BEGIN Dataset records
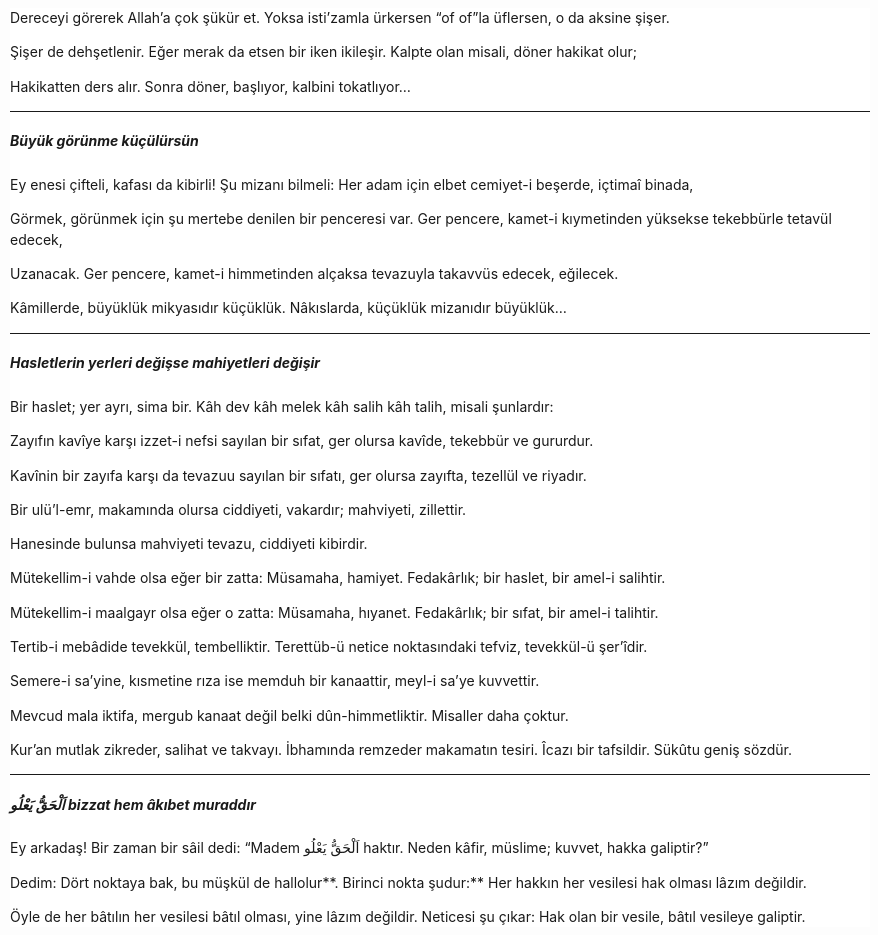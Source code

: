 Dereceyi görerek Allah’a çok şükür et. Yoksa isti’zamla ürkersen “of of”la üflersen, o da aksine şişer.

Şişer de dehşetlenir. Eğer merak da etsen bir iken ikileşir. Kalpte olan misali, döner hakikat olur;

Hakikatten ders alır. Sonra döner, başlıyor, kalbini tokatlıyor…

***

##### Büyük görünme küçülürsün
Ey enesi çifteli, kafası da kibirli! Şu mizanı bilmeli: Her adam için elbet cemiyet-i beşerde, içtimaî binada,

Görmek, görünmek için şu mertebe denilen bir penceresi var. Ger pencere, kamet-i kıymetinden yüksekse tekebbürle tetavül edecek,

Uzanacak. Ger pencere, kamet-i himmetinden alçaksa tevazuyla takavvüs edecek, eğilecek.

Kâmillerde, büyüklük mikyasıdır küçüklük. Nâkıslarda, küçüklük mizanıdır büyüklük…

***

##### Hasletlerin yerleri değişse mahiyetleri değişir
Bir haslet; yer ayrı, sima bir. Kâh dev kâh melek kâh salih kâh talih, misali şunlardır:

Zayıfın kavîye karşı izzet-i nefsi sayılan bir sıfat, ger olursa kavîde, tekebbür ve gururdur.

Kavînin bir zayıfa karşı da tevazuu sayılan bir sıfatı, ger olursa zayıfta, tezellül ve riyadır.

Bir ulü’l-emr, makamında olursa ciddiyeti, vakardır; mahviyeti, zillettir.

Hanesinde bulunsa mahviyeti tevazu, ciddiyeti kibirdir.

Mütekellim-i vahde olsa eğer bir zatta: Müsamaha, hamiyet. Fedakârlık; bir haslet, bir amel-i salihtir.

Mütekellim-i maalgayr olsa eğer o zatta: Müsamaha, hıyanet. Fedakârlık; bir sıfat, bir amel-i talihtir.

Tertib-i mebâdide tevekkül, tembelliktir. Terettüb-ü netice noktasındaki tefviz, tevekkül-ü şer’îdir.

Semere-i sa’yine, kısmetine rıza ise memduh bir kanaattir, meyl-i sa’ye kuvvettir.

Mevcud mala iktifa, mergub kanaat değil belki dûn-himmetliktir. Misaller daha çoktur.

Kur’an mutlak zikreder, salihat ve takvayı. İbhamında remzeder makamatın tesiri. Îcazı bir tafsildir. Sükûtu geniş sözdür.

***

##### اَلْحَقُّ يَعْلُو bizzat hem âkıbet muraddır
Ey arkadaş! Bir zaman bir sâil dedi: “Madem <span class="arabic" dir="rtl">اَلْحَقُّ يَعْلُو</span> haktır. Neden kâfir, müslime; kuvvet, hakka galiptir?”

Dedim: Dört noktaya bak, bu müşkül de hallolur**. Birinci nokta şudur:** Her hakkın her vesilesi hak olması lâzım değildir.

Öyle de her bâtılın her vesilesi bâtıl olması, yine lâzım değildir. Neticesi şu çıkar: Hak olan bir vesile, bâtıl vesileye galiptir.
END Dataset records
▶ **Your goal**
Of all the entries above, output exactly the lines between the one holding "Kâmillerde, büyüklük mikyasıdır" and the one holding "Zayıfın kavîye karşı", inclusive.

▶ **Answer to the exercise**
Kâmillerde, büyüklük mikyasıdır küçüklük. Nâkıslarda, küçüklük mizanıdır büyüklük…

***

##### Hasletlerin yerleri değişse mahiyetleri değişir
Bir haslet; yer ayrı, sima bir. Kâh dev kâh melek kâh salih kâh talih, misali şunlardır:

Zayıfın kavîye karşı izzet-i nefsi sayılan bir sıfat, ger olursa kavîde, tekebbür ve gururdur.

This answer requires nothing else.